### Aim of the task
Your task is to return all of the entries below exactly, leaving out each picture.

Records from a data collection
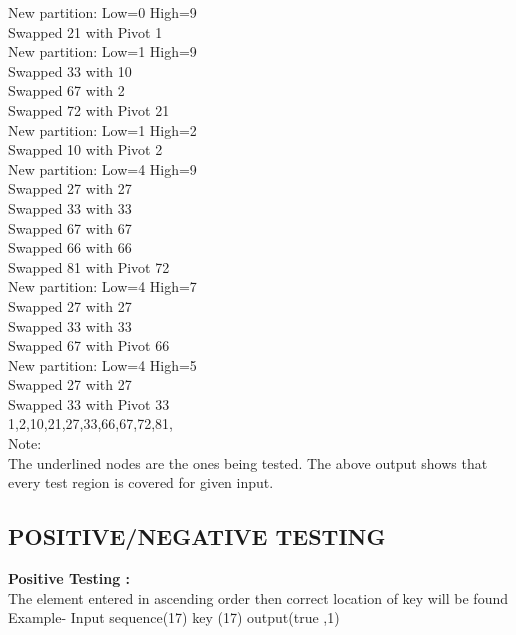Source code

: \documentclass{article}
\begin{document}
{{			\noindent
			New partition: Low=0 High=9\\
			Swapped 21 with Pivot 1\\
			
			\noindent
			New partition: Low=1 High=9\\
			Swapped 33 with 10\\
			Swapped 67 with 2\\
			Swapped 72 with Pivot 21\\
			
			\noindent
			New partition: Low=1 High=2\\
			Swapped 10 with Pivot 2\\
			
			\noindent
			New partition: Low=4 High=9\\
			Swapped 27 with 27\\
			Swapped 33 with 33\\
			Swapped 67 with 67\\
			Swapped 66 with 66\\
			Swapped 81 with Pivot 72\\
			
			\noindent
			New partition: Low=4 High=7\\
			Swapped 27 with 27\\
			Swapped 33 with 33\\
			Swapped 67 with Pivot 66\\
			
			\noindent
			New partition: Low=4 High=5\\
			Swapped 27 with 27\\
			Swapped 33 with Pivot 33\\
			
			1,2,10,21,27,33,66,67,72,81,\\
			Note: \\
			The underlined nodes are the ones being tested.
			The above output shows that every test region is covered for given input.\\ 
			
			
			\subsection{ POSITIVE/NEGATIVE TESTING }
			
			\textbf{Positive Testing :}\\
			The element entered in ascending order then correct location of key will be found\\ 
			Example- Input  sequence(17)       key (17)         output(true ,1)\\ 
			
}}
\end{document}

### Reply
Source code

: \documentclass{article}
\begin{document}
{{			\noindent
			New partition: Low=0 High=9\\
			Swapped 21 with Pivot 1\\
			
			\noindent
			New partition: Low=1 High=9\\
			Swapped 33 with 10\\
			Swapped 67 with 2\\
			Swapped 72 with Pivot 21\\
			
			\noindent
			New partition: Low=1 High=2\\
			Swapped 10 with Pivot 2\\
			
			\noindent
			New partition: Low=4 High=9\\
			Swapped 27 with 27\\
			Swapped 33 with 33\\
			Swapped 67 with 67\\
			Swapped 66 with 66\\
			Swapped 81 with Pivot 72\\
			
			\noindent
			New partition: Low=4 High=7\\
			Swapped 27 with 27\\
			Swapped 33 with 33\\
			Swapped 67 with Pivot 66\\
			
			\noindent
			New partition: Low=4 High=5\\
			Swapped 27 with 27\\
			Swapped 33 with Pivot 33\\
			
			1,2,10,21,27,33,66,67,72,81,\\
			Note: \\
			The underlined nodes are the ones being tested.
			The above output shows that every test region is covered for given input.\\ 
			
			
			\subsection{ POSITIVE/NEGATIVE TESTING }
			
			\textbf{Positive Testing :}\\
			The element entered in ascending order then correct location of key will be found\\ 
			Example- Input  sequence(17)       key (17)         output(true ,1)\\ 
			
}}
\end{document}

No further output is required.